The sun is shining once more, and I am in a particularly upbeat mood following a quick trip to Madrid this weekend following a certain team in Red. A good sporting event is always good for the soul!

So, despite Trump’s visit, European elections and all the noise that surrounds us these days, there are a lot of positives to take.

In fact, you could say that today’s buyer is spoilt rotten. Mortgage rates are obscenely low and, in the majority of cases, buyers are calling all the shots.

While the passing of the 29 March Brexit deadline will have spurred some into action in April, a broader Brexit apathy is becoming stronger by the day.

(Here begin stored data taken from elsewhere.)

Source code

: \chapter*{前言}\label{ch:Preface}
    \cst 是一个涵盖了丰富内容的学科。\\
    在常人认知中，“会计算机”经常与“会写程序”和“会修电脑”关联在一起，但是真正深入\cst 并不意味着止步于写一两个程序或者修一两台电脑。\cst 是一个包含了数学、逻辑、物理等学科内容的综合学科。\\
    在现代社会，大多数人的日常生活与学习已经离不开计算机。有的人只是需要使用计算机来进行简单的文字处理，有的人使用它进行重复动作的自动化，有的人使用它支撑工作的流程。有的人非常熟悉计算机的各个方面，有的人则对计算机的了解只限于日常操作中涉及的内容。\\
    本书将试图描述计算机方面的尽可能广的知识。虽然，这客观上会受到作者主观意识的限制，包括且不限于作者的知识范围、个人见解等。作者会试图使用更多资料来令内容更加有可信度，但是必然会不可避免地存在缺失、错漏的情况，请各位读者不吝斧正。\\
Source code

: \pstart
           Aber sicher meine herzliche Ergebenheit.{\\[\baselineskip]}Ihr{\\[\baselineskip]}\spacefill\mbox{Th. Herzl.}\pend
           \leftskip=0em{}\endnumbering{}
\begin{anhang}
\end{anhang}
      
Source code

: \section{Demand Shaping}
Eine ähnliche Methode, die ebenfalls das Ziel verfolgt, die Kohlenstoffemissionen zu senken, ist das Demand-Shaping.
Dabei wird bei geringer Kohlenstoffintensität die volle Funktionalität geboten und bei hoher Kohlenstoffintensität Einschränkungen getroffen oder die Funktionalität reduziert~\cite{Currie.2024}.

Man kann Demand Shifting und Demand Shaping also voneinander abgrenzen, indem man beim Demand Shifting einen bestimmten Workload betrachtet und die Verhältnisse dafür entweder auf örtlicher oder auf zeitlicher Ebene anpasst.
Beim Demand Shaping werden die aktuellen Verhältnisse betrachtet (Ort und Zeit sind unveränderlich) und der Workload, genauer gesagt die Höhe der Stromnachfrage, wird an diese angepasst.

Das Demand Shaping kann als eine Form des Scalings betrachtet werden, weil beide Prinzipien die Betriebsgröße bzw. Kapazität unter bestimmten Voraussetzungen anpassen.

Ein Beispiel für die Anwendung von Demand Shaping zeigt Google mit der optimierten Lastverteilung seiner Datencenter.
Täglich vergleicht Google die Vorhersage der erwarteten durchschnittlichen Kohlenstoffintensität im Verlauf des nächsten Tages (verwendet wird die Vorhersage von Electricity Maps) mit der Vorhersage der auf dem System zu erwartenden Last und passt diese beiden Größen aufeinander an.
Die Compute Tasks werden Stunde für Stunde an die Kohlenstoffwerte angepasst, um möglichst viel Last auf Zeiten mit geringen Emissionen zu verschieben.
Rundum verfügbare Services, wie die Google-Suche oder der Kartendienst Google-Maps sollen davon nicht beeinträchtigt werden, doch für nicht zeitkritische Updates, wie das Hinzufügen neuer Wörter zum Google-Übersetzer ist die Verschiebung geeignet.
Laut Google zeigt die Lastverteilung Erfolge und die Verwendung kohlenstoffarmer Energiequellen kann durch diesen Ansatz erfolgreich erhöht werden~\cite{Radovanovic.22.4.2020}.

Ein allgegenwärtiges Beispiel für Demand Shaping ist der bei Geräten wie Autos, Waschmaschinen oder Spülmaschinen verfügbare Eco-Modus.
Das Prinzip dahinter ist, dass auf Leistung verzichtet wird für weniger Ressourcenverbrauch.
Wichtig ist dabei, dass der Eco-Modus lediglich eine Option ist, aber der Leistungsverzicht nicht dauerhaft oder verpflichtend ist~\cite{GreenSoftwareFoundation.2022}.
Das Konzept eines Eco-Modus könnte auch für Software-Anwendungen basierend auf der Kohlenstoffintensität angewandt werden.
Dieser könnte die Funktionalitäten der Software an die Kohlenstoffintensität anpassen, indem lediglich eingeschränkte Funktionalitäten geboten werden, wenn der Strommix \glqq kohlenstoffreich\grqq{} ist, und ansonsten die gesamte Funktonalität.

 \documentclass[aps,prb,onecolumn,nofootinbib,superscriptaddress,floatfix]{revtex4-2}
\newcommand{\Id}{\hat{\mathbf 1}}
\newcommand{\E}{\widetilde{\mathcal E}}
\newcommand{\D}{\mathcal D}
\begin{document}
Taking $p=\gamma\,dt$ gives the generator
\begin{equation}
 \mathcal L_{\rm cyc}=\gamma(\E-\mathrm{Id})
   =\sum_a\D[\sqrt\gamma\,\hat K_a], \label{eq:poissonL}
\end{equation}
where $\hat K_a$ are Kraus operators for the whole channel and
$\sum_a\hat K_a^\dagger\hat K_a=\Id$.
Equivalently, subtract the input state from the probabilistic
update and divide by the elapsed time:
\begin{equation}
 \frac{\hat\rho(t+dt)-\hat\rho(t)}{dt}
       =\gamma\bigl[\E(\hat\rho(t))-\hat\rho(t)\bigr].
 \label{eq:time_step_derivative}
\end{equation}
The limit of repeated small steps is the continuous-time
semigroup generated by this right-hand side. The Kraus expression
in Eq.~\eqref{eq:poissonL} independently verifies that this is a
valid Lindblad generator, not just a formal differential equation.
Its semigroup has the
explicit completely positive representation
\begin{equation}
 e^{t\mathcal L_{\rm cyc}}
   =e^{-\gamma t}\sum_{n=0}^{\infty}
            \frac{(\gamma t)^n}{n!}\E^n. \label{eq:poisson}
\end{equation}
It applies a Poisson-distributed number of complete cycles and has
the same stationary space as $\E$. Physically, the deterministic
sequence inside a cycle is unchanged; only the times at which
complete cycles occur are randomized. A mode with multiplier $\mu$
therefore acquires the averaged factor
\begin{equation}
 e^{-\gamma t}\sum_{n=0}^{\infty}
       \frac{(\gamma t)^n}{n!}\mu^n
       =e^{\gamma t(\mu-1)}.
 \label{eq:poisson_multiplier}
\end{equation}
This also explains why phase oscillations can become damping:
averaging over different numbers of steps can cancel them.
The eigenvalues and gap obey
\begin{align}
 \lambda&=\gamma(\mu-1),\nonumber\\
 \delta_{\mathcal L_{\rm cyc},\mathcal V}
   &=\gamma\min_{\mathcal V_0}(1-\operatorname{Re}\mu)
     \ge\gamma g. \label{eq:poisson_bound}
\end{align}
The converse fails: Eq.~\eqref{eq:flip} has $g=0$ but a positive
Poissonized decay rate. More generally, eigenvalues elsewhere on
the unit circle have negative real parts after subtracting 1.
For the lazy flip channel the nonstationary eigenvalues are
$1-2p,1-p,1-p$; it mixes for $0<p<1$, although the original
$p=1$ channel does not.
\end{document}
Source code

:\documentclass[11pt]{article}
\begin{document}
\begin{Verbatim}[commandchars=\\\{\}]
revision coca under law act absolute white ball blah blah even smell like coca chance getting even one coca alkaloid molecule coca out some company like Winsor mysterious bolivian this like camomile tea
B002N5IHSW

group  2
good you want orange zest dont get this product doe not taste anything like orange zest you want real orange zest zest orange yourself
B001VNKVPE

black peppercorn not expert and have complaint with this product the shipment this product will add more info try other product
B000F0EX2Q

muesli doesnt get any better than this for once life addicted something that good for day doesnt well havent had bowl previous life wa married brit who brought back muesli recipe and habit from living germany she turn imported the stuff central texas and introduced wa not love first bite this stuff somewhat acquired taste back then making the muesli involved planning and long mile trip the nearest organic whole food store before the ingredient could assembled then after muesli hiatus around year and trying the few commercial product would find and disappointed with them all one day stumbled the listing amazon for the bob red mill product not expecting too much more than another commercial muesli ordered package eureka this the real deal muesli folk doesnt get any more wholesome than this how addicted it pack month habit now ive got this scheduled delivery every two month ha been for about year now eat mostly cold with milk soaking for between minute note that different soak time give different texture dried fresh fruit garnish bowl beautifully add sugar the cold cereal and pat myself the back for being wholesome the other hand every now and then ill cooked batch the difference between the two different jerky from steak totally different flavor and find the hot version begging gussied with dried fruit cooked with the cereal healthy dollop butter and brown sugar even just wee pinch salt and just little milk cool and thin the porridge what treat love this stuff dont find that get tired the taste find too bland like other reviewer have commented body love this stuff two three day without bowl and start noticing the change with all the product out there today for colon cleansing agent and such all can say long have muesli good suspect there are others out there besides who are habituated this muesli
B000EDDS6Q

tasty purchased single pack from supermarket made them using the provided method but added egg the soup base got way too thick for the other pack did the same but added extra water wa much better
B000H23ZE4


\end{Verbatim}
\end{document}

April was the month when activity levels for brokers started to pick up and this was confirmed in the Bank of England’s latest data.

People are increasingly of the view that, even if prices fall in the short-term following a potential no-deal Brexit, in the medium-term they will reap the benefits.

Remortgages have been driving activity for some time but over the past two months there has been a definitive pick-up in purchases.

First-time buyers are still the most active demographic, but there are now considerably more transactions further up the property ladder, too.

For standard residential mortgages, borrowers can obtain 2-year fixes at 1.35%, (3.84% APRC) and 5-year fixes from 1.78%, (3.59% APRC) whilst variable tracker rates are around from 1.29%, (3.82% APRC).

Those looking at Buy-To-Let can still obtain products from just 1.39%, (4.71% APRC) for a 2-year tracker or 5-year fixes are available from 1.99% (4.43% APRC).